A voice of sanity online? Elsa is working her magic in Hell.
I don't mean to imply there isn't privilege of all forms, or that more diversity isn't a good thing. I believe strongly in both. But if there's one thing that exhausted me about the online community in 2014 it was the never-ending cycle of outrage. And if there's one thing I wish we'd see more of in 2015 it's more reasoned, nuanced debate.
That begins with not misreading Zeldman's post, either. The paragraph that came between the two I quoted above was this:
I’m not saying that these brilliant young designers are heartless, or that individuals among them haven’t personally experienced tragedy—that would be mathematically impossible. I have taught some of these designers, and worked with others. Those I’ve known are wonderful people who want to make a difference in the world.
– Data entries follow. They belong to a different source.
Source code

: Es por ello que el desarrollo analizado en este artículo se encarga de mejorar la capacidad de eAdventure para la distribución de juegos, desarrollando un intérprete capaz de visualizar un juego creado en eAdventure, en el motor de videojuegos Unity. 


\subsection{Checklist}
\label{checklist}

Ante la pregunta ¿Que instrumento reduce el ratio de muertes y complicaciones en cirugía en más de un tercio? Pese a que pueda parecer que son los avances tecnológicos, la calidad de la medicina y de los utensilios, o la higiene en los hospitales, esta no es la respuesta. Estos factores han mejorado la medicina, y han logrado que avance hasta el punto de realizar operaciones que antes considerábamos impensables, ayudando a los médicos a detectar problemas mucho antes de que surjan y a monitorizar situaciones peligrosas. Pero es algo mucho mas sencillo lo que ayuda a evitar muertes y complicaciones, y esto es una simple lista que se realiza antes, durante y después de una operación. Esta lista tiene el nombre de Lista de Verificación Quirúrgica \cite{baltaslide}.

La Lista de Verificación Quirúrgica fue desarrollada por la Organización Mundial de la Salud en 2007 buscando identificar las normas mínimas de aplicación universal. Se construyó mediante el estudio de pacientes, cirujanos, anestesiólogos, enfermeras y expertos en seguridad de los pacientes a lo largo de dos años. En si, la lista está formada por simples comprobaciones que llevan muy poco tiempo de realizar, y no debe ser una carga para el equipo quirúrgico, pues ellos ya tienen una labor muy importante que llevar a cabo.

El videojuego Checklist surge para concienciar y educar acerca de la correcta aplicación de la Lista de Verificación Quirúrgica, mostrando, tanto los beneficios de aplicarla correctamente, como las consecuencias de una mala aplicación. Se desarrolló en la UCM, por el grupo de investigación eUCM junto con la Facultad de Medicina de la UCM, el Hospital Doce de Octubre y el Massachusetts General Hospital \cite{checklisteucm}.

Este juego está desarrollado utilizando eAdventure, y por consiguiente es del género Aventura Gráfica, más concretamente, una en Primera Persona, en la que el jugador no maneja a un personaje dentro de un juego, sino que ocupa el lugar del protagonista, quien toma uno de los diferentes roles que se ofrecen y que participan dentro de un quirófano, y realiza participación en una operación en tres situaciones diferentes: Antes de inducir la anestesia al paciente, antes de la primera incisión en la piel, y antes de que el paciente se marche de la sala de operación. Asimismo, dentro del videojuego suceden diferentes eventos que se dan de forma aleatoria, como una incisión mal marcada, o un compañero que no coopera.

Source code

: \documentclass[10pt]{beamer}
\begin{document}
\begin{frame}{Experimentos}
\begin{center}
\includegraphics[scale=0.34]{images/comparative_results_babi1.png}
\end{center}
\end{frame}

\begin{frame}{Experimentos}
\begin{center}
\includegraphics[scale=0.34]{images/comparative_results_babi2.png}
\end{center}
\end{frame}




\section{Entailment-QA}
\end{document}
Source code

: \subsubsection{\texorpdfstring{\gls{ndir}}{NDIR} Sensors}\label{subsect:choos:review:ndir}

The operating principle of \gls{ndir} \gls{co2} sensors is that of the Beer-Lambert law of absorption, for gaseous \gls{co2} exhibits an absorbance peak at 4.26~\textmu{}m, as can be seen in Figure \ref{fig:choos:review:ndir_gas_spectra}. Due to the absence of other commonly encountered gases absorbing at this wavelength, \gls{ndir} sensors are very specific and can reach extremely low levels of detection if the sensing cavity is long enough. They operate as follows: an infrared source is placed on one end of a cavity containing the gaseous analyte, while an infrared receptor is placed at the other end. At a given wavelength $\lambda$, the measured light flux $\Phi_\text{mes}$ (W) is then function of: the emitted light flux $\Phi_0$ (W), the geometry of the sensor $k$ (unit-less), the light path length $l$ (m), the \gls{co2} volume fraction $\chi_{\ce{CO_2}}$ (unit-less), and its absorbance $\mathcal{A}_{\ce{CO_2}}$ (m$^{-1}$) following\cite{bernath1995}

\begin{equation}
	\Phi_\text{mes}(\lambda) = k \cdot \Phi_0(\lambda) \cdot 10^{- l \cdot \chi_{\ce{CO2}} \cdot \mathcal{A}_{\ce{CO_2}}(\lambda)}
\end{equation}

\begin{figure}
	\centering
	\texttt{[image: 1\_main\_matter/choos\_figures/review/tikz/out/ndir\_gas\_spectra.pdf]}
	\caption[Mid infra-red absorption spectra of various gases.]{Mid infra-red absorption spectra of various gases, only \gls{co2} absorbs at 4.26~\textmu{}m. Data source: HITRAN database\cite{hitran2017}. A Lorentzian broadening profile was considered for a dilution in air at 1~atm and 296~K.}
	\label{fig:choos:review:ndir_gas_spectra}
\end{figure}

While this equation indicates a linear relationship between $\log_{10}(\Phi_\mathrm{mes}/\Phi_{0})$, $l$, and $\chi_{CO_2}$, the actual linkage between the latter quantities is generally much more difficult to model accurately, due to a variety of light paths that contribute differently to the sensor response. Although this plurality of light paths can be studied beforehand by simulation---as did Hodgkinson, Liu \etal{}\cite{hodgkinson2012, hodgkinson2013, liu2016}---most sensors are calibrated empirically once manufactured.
And in theory (and sometimes in practice) a platform like Facebook lets them do that.
Both of Meyer's pieces are worth reading in their entirety, as is Zeldman's piece, whose title and opening paragraph are far more extreme than the rest of the piece.
It feels good to create the “other.” Humans love the ingroup-outgroup dynamics. It's so psychologically comforting to belong to one side and channel one's rage to demonize a common enemy. I'm not asking for artificial harmony but a shift towards more rational, unemotional debate.
How? I'm not sure, but the next time you feel the urge to unleash the rage monster, step back from the keyboard and try to pass Bryan Caplan's ideological Turing test. It's not perfect, but I don't have any better ideas. It takes two to have a reasoned debate. You count as one. Empathy creates the other.